Pootle migration

Hi,

right now I'm trying to migrate all the data from our current Pootle
server to the new one. This means that if you make any changes in Pootle
past this point, they will not be reflected in the new installation, so
please don't edit your translations in Pootle until further notice, or
at least make yourself a backup to restore from when done.

Once I'm finished setting Pootle up, we'll all have a few days to test
it and decide whether or not its performance is acceptable. If it is,
we'll just continue using it, and if not, we'll see how to proceed from
there.

So, the bottom line is: if you'll find your latest changes missing at
some poing, don't be too surprised – it's sort of expected.

Regards,
Rimas

Hi Rimas

For Portuguese language, pootle doesn´t have the strings merged from
openoffice (ui and help) nor extensions. Is it possible to add them in new
server?

Regards

Hi Sérgio,

2011.03.29 00:12, Sérgio Marques rašė:

For Portuguese language, pootle doesn´t have the strings merged from
openoffice (ui and help) nor extensions. Is it possible to add them in new
server?

Yes. We'll ask Andras to do the merging stuff, and I'll upload the
resulting files to Pootle.

Darn, we (I?) should keep a TODO on the wiki...

Good night, :slight_smile:
Rimas

Yes, when Rimas tells me that new Pootle server is ready, I'll process
all the backlog (Lao, Portuguise etc.). Thanks for your patience. :slight_smile:

Andras

Dear Andras/Rimas,

Please add Gujarati (gu) in your list as well for LibreOffice UI and
Help migration, it isn't available in current pootle server.

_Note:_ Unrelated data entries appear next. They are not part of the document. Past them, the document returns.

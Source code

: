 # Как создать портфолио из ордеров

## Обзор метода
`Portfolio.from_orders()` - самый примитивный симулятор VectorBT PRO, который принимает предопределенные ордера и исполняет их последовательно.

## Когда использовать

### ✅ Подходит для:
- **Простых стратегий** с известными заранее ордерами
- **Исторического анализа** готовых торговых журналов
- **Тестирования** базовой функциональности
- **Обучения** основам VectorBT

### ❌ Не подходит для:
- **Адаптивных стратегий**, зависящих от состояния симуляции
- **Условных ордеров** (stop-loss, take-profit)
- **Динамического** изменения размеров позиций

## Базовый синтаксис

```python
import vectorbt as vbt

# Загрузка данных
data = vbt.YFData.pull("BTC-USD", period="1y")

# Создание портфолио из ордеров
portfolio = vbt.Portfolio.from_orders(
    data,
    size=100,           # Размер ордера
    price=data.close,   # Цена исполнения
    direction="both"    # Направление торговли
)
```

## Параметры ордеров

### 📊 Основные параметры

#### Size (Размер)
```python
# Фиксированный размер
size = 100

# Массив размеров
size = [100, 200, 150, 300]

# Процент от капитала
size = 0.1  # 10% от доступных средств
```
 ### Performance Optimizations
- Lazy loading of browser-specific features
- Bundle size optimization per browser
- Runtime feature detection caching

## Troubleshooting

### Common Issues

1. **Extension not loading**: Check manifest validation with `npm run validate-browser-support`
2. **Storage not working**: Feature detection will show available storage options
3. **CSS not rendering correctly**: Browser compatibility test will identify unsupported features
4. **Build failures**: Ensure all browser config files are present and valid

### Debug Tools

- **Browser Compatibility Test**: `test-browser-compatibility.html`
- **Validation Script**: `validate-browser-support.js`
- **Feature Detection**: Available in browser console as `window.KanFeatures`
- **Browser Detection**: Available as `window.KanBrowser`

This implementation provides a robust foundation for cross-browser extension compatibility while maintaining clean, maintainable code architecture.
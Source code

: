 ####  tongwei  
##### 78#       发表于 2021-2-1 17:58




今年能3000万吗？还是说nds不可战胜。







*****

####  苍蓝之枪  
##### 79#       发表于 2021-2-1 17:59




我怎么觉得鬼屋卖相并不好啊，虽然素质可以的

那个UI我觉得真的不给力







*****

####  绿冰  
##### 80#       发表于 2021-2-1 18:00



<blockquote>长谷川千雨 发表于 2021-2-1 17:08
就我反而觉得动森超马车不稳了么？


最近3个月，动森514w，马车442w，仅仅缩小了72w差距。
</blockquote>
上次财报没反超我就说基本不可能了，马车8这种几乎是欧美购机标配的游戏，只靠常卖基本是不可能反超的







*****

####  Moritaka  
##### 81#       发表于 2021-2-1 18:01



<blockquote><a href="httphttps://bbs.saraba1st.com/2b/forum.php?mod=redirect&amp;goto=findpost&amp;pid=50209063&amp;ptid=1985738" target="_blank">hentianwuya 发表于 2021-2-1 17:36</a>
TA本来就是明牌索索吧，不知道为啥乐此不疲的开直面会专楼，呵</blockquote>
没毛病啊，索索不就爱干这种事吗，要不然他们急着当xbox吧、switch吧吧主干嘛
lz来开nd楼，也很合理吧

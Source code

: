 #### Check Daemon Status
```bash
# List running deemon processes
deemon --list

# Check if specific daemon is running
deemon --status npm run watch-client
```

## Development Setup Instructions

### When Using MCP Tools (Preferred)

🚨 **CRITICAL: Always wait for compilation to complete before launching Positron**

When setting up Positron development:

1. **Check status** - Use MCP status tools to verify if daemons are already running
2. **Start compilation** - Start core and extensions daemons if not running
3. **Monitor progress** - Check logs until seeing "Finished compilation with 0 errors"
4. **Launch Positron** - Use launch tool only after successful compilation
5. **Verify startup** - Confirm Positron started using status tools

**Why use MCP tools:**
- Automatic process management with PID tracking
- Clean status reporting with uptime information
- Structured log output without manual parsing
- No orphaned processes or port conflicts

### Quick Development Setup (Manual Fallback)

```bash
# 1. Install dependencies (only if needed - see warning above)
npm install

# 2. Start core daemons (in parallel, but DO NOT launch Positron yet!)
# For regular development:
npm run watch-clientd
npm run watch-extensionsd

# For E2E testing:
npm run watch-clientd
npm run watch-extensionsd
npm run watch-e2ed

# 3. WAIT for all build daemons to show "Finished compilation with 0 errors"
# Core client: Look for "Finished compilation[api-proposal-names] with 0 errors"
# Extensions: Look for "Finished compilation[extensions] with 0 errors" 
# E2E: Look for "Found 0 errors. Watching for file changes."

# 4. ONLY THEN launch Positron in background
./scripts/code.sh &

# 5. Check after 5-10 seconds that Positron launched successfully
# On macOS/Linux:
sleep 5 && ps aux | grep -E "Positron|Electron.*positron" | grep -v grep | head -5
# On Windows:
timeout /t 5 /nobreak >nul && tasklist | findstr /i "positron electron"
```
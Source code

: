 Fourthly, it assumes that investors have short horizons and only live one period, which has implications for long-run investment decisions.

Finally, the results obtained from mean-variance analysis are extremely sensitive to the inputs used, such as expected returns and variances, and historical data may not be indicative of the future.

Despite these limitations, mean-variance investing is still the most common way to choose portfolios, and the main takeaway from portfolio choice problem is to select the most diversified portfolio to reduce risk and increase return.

Moreover, I would suggest to have all languages with at least
LibreOffice UI and Help configured by default, as this is LibreOffice
pootle translation server.

Thanks!

HI Rimas

Thanks for you reply. When merged, I´ll try to update all strings for 3.4

Regards

May I suggest that you close the old server in this periode?

Cheers,
Leif Lodahl

Hello Andras ,
When the new server is ready Breton should be set in UI 3.4.
Should I do it ? Do I have rights ? Or do you ?
Is the new server already working ?
Let us know when it's ok.
Thanks
Denis

Rimas knows... I'm not involved in the server migration. It would be
great, if we could start to work on 3.4 translations next week.

Andras

2011.03.31. 13:21 keltezéssel, Andras Timar írta:

Hello Andras ,
When the new server is ready Breton should be set in UI 3.4.
Should I do it ? Do I have rights ? Or do you ?
Is the new server already working ?
Let us know when it's ok.
Thanks
Denis

Rimas knows... I'm not involved in the server migration. It would be
great, if we could start to work on 3.4 translations next week.

Hi,

What is the status of this migration? It seems that it happened. But it
was not announced. Please let me know, because we need to start 3.4
translations ASAP.

Thanks,
Andras

Hi,

2011.04.04 15:35, Andras Timar rašė:

2011.03.31. 13:21 keltezéssel, Andras Timar írta:

Hello Andras ,
When the new server is ready Breton should be set in UI 3.4.
Should I do it ? Do I have rights ? Or do you ?
Is the new server already working ?
Let us know when it's ok.
Thanks
Denis

Rimas knows... I'm not involved in the server migration. It would be
great, if we could start to work on 3.4 translations next week.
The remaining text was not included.